▶ [WHAT NEEDS TO BE DONE] For the entries below, print exactly the lines between the line holding "- Develop a web application." and the line holding "## 📸 Screenshots", inclusive, and nothing else.

(Stored data entries)
+++

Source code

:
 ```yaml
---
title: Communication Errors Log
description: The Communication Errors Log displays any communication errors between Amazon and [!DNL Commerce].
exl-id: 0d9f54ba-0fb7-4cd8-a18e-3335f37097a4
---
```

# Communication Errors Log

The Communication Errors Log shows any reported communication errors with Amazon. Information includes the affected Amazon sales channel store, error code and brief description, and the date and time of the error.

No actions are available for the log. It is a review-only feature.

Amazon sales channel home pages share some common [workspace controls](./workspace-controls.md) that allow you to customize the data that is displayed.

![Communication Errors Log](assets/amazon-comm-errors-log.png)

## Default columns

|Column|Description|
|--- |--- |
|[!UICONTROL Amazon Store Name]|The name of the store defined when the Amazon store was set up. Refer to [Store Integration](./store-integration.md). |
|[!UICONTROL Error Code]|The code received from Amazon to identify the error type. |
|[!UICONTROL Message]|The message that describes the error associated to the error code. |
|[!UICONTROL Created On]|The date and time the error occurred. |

+++

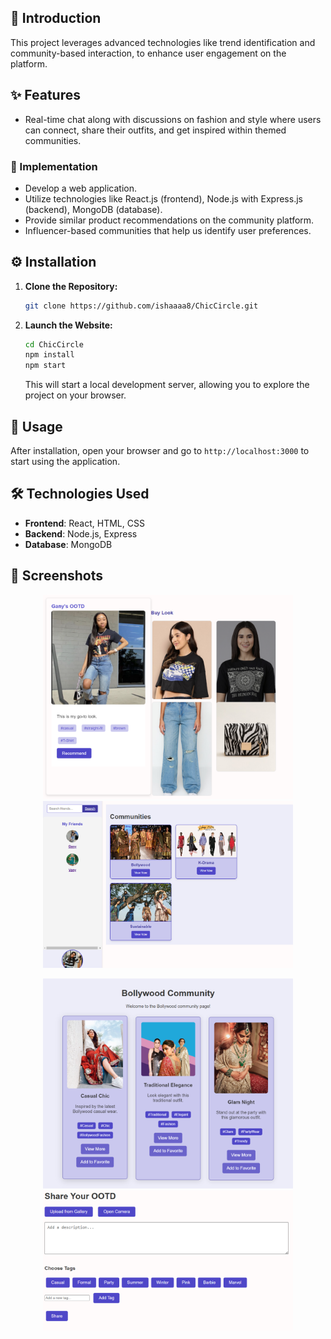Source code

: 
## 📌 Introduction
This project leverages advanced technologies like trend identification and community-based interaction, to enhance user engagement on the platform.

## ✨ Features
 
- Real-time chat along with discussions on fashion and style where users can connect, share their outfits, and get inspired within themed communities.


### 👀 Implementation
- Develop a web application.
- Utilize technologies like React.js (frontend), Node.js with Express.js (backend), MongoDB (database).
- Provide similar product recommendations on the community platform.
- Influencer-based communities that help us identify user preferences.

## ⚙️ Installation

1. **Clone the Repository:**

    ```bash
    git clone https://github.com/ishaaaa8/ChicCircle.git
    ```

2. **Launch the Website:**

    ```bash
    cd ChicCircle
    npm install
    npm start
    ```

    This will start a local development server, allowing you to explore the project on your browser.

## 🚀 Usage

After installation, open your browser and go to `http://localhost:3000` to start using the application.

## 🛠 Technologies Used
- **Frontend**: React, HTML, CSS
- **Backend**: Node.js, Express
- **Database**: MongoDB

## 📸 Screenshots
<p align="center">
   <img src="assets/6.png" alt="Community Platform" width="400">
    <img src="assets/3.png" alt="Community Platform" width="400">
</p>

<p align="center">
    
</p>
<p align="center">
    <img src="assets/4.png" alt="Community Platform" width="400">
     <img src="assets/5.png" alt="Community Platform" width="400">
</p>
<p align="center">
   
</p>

+++

▶ [FINISHED TASK]
- Develop a web application.
- Utilize technologies like React.js (frontend), Node.js with Express.js (backend), MongoDB (database).
- Provide similar product recommendations on the community platform.
- Influencer-based communities that help us identify user preferences.

## ⚙️ Installation

1. **Clone the Repository:**

    ```bash
    git clone https://github.com/ishaaaa8/ChicCircle.git
    ```

2. **Launch the Website:**

    ```bash
    cd ChicCircle
    npm install
    npm start
    ```

    This will start a local development server, allowing you to explore the project on your browser.

## 🚀 Usage

After installation, open your browser and go to `http://localhost:3000` to start using the application.

## 🛠 Technologies Used
- **Frontend**: React, HTML, CSS
- **Backend**: Node.js, Express
- **Database**: MongoDB

## 📸 Screenshots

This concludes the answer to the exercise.